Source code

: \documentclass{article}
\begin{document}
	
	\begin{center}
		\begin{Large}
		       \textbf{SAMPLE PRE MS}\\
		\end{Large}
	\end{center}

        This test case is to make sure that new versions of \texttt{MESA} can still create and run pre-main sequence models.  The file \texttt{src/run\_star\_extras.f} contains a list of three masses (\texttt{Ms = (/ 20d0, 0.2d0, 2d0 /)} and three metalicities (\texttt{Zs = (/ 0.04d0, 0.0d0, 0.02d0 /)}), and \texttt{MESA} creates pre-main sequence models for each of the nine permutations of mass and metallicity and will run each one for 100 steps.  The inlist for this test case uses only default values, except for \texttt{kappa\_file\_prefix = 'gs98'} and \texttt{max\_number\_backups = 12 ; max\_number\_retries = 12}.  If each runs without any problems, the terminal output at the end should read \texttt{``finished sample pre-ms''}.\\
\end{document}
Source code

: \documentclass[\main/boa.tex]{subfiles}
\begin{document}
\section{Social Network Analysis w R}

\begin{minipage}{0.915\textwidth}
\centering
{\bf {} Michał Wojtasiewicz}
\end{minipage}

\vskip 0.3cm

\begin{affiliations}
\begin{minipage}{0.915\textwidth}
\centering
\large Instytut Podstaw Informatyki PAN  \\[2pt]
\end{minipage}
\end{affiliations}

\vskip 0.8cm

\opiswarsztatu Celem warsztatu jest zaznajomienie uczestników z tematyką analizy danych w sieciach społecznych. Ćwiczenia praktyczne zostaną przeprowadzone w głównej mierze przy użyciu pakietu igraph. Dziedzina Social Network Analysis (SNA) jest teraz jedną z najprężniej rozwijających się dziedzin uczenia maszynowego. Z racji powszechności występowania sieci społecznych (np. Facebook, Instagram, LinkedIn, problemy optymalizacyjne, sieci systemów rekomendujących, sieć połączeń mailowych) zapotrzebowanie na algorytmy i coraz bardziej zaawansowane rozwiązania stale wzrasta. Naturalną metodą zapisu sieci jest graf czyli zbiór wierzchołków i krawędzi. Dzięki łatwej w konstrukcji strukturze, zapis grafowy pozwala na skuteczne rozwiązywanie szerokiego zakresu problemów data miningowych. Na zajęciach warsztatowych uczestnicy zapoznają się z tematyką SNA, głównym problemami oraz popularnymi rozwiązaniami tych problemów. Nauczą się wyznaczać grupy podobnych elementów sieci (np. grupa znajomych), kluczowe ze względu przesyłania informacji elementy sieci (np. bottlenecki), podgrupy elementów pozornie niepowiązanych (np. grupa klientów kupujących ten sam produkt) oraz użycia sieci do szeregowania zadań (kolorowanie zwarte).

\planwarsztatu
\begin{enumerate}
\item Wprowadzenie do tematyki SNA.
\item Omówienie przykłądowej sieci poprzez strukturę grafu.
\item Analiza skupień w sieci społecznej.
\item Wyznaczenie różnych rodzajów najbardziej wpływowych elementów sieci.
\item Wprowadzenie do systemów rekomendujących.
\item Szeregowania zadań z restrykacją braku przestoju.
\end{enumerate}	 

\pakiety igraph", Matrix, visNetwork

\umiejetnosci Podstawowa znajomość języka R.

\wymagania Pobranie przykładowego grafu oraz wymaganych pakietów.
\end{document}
== == ==
Work task:
Without leaving anything out, quote all the data.

Result:
Source code

: \documentclass{article}
\begin{document}
	
	\begin{center}
		\begin{Large}
		       \textbf{SAMPLE PRE MS}\\
		\end{Large}
	\end{center}

        This test case is to make sure that new versions of \texttt{MESA} can still create and run pre-main sequence models.  The file \texttt{src/run\_star\_extras.f} contains a list of three masses (\texttt{Ms = (/ 20d0, 0.2d0, 2d0 /)} and three metalicities (\texttt{Zs = (/ 0.04d0, 0.0d0, 0.02d0 /)}), and \texttt{MESA} creates pre-main sequence models for each of the nine permutations of mass and metallicity and will run each one for 100 steps.  The inlist for this test case uses only default values, except for \texttt{kappa\_file\_prefix = 'gs98'} and \texttt{max\_number\_backups = 12 ; max\_number\_retries = 12}.  If each runs without any problems, the terminal output at the end should read \texttt{``finished sample pre-ms''}.\\
\end{document}
Source code

: \documentclass[\main/boa.tex]{subfiles}
\begin{document}
\section{Social Network Analysis w R}

\begin{minipage}{0.915\textwidth}
\centering
{\bf {} Michał Wojtasiewicz}
\end{minipage}

\vskip 0.3cm

\begin{affiliations}
\begin{minipage}{0.915\textwidth}
\centering
\large Instytut Podstaw Informatyki PAN  \\[2pt]
\end{minipage}
\end{affiliations}

\vskip 0.8cm

\opiswarsztatu Celem warsztatu jest zaznajomienie uczestników z tematyką analizy danych w sieciach społecznych. Ćwiczenia praktyczne zostaną przeprowadzone w głównej mierze przy użyciu pakietu igraph. Dziedzina Social Network Analysis (SNA) jest teraz jedną z najprężniej rozwijających się dziedzin uczenia maszynowego. Z racji powszechności występowania sieci społecznych (np. Facebook, Instagram, LinkedIn, problemy optymalizacyjne, sieci systemów rekomendujących, sieć połączeń mailowych) zapotrzebowanie na algorytmy i coraz bardziej zaawansowane rozwiązania stale wzrasta. Naturalną metodą zapisu sieci jest graf czyli zbiór wierzchołków i krawędzi. Dzięki łatwej w konstrukcji strukturze, zapis grafowy pozwala na skuteczne rozwiązywanie szerokiego zakresu problemów data miningowych. Na zajęciach warsztatowych uczestnicy zapoznają się z tematyką SNA, głównym problemami oraz popularnymi rozwiązaniami tych problemów. Nauczą się wyznaczać grupy podobnych elementów sieci (np. grupa znajomych), kluczowe ze względu przesyłania informacji elementy sieci (np. bottlenecki), podgrupy elementów pozornie niepowiązanych (np. grupa klientów kupujących ten sam produkt) oraz użycia sieci do szeregowania zadań (kolorowanie zwarte).

\planwarsztatu
\begin{enumerate}
\item Wprowadzenie do tematyki SNA.
\item Omówienie przykłądowej sieci poprzez strukturę grafu.
\item Analiza skupień w sieci społecznej.
\item Wyznaczenie różnych rodzajów najbardziej wpływowych elementów sieci.
\item Wprowadzenie do systemów rekomendujących.
\item Szeregowania zadań z restrykacją braku przestoju.
\end{enumerate}	 

\pakiety igraph", Matrix, visNetwork

\umiejetnosci Podstawowa znajomość języka R.

\wymagania Pobranie przykładowego grafu oraz wymaganych pakietów.
\end{document}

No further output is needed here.